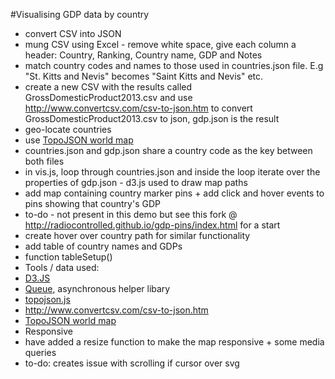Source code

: 
#Visualising GDP data by country

* convert CSV into JSON
 * mung CSV using Excel - remove white space, give each column a header: Country, Ranking, Country name, GDP and Notes 
 * match country codes and names to those used in countries.json file. E.g "St. Kitts and Nevis" becomes "Saint Kitts and Nevis" etc.
 * create a new CSV with the results called GrossDomesticProduct2013.csv and use http://www.convertcsv.com/csv-to-json.htm to convert GrossDomesticProduct2013.csv to json, gdp.json is the result
* geo-locate countries
 * use <a href="https://gist.github.com/alexwebgr/10249781">TopoJSON world map</a> 
 * countries.json and gdp.json share a country code as the key between both files
 * in vis.js, loop through countries.json and inside the loop iterate over the properties of gdp.json - d3.js used to draw map paths
* add map containing country marker pins + add click and hover events to pins showing that country's GDP
 * to-do - not present in this demo but see this fork @ <a href="http://radiocontrolled.github.io/gdp-pins/index.html">http://radiocontrolled.github.io/gdp-pins/index.html</a> for a start
 * create hover over country path for similar functionality 
* add table of country names and GDPs 
 * function tableSetup() 
* Tools / data used: 
 * <a href="http://d3js.org/">D3.JS</a>
 * <a href="https://github.com/mbostock/queue">Queue</a>, asynchronous helper libary
 * <a href="https://github.com/mbostock/topojson/blob/master/topojson.js">topojson.js</a>
 * http://www.convertcsv.com/csv-to-json.htm
 * <a href="https://gist.github.com/alexwebgr/10249781">TopoJSON world map</a>
* Responsive 
 * have added a resize function to make the map responsive + some media queries
 * to-do: creates issue with scrolling if cursor over svg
* * *
▸ Task goal: What belongs in the answer is each line from the listing above that contains "pins".

▸ Exercise answer:
* add map containing country marker pins + add click and hover events to pins showing that country's GDP
 * to-do - not present in this demo but see this fork @ <a href="http://radiocontrolled.github.io/gdp-pins/index.html">http://radiocontrolled.github.io/gdp-pins/index.html</a> for a start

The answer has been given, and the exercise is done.